# Dataset records
+-------+

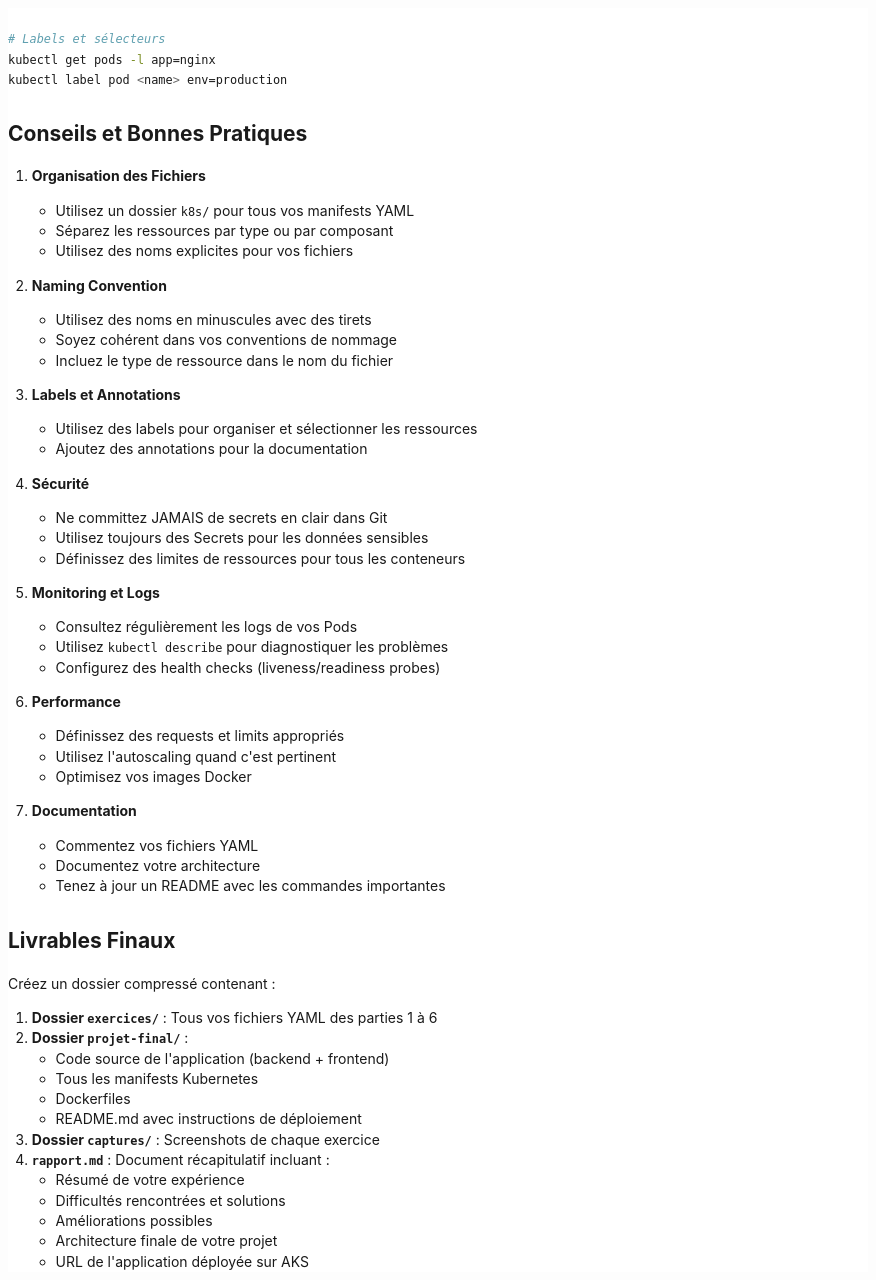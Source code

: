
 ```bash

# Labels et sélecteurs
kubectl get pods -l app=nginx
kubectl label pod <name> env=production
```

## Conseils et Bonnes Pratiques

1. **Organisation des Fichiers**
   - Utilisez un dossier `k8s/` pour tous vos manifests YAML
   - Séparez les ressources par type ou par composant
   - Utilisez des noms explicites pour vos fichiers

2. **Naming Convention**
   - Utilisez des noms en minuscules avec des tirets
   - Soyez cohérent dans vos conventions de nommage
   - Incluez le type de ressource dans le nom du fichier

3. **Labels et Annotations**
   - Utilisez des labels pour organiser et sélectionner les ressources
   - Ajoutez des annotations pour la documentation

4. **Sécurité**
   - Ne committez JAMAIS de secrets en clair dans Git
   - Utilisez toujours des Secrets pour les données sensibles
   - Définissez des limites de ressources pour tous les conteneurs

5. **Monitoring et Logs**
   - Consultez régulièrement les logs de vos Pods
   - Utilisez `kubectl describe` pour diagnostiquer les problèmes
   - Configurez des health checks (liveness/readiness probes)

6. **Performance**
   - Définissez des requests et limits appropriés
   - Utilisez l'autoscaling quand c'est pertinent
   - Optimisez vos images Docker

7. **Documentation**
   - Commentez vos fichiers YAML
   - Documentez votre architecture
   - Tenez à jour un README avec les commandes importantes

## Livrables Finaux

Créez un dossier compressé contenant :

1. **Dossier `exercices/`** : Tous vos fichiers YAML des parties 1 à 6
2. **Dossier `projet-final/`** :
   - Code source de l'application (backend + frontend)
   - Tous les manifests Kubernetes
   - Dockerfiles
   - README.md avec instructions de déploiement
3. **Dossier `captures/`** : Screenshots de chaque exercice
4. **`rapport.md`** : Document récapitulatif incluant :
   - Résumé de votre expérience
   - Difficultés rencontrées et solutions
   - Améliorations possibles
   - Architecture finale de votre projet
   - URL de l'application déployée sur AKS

+-------+

# Assignment
Count each line of the listing above in which "type" appears, and give that count with nothing added.

# Solution below
2